_MATERIAL PROVIDED_
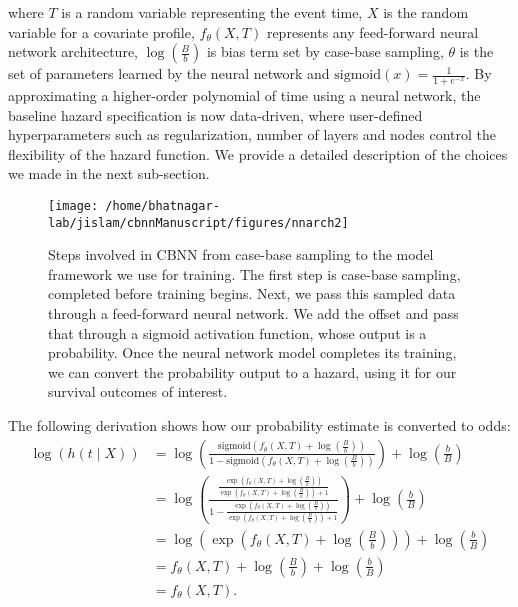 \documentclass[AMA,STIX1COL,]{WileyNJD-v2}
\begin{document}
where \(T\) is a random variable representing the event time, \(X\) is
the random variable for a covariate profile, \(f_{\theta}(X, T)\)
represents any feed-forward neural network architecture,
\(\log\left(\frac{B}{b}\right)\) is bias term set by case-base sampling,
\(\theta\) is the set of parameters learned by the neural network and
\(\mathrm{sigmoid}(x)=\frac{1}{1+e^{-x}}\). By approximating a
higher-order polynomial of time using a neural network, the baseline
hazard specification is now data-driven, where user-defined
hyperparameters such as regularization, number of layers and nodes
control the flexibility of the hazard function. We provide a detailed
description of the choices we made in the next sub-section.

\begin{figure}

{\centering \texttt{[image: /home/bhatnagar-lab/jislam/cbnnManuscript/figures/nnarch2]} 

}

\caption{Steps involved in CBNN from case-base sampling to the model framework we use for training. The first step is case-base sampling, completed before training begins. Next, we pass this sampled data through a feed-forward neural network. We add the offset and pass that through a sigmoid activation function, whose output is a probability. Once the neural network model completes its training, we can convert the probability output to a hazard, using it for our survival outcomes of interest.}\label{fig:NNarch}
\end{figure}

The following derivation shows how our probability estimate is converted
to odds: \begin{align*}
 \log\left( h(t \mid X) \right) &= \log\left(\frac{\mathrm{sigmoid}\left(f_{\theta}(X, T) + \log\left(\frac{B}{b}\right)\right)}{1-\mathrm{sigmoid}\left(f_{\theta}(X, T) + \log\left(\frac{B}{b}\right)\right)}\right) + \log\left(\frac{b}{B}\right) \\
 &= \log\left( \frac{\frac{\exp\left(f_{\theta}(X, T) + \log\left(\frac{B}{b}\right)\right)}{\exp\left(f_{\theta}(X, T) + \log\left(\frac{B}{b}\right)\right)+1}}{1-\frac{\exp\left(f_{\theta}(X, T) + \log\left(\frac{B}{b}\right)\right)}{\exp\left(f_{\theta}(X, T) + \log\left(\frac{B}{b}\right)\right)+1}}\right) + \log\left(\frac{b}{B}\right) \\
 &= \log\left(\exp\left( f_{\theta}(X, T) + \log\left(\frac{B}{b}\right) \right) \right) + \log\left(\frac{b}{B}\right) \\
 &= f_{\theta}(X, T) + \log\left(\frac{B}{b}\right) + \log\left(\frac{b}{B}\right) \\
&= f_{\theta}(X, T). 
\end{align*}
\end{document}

==

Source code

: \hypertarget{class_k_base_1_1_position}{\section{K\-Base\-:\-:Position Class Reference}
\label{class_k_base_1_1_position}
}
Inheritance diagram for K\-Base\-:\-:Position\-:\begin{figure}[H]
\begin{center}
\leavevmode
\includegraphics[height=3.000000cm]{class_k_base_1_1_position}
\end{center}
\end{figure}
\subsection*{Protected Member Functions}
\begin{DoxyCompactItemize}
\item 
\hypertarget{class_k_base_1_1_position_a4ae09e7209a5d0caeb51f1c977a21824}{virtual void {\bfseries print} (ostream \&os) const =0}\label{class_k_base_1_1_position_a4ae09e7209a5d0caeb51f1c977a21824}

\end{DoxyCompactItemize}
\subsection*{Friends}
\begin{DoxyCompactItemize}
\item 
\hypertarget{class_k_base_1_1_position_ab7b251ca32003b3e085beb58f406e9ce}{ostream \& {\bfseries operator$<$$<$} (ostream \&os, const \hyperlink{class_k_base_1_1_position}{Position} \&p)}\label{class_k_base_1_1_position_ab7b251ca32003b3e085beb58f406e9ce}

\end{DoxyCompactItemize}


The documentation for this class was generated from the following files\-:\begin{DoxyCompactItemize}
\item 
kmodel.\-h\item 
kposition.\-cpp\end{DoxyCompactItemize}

==

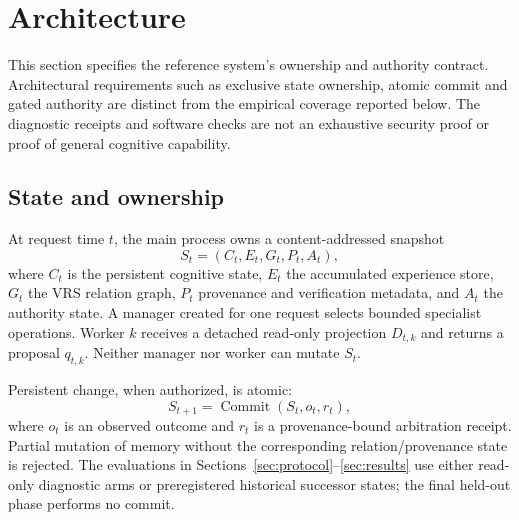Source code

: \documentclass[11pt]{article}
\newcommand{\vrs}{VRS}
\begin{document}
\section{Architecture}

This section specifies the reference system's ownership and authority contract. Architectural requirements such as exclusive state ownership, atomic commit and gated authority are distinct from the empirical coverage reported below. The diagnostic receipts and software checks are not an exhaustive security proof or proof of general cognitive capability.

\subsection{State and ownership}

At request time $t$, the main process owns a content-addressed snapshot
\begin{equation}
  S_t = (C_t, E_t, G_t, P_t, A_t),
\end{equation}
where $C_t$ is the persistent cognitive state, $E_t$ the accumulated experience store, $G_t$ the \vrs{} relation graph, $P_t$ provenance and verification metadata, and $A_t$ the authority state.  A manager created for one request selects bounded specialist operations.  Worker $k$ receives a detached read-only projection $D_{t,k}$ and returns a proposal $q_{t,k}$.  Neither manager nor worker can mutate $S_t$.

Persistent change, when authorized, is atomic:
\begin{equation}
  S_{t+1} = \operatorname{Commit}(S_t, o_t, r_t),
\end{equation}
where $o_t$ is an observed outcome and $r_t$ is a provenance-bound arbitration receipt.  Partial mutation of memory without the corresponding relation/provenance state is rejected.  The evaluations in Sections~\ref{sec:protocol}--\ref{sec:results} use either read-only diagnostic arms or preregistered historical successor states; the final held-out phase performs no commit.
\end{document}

_ASSIGNMENT_
Within the entries above, work out the number of lines that include the string "subsection" and give only that.

_FINISHED TASK_
3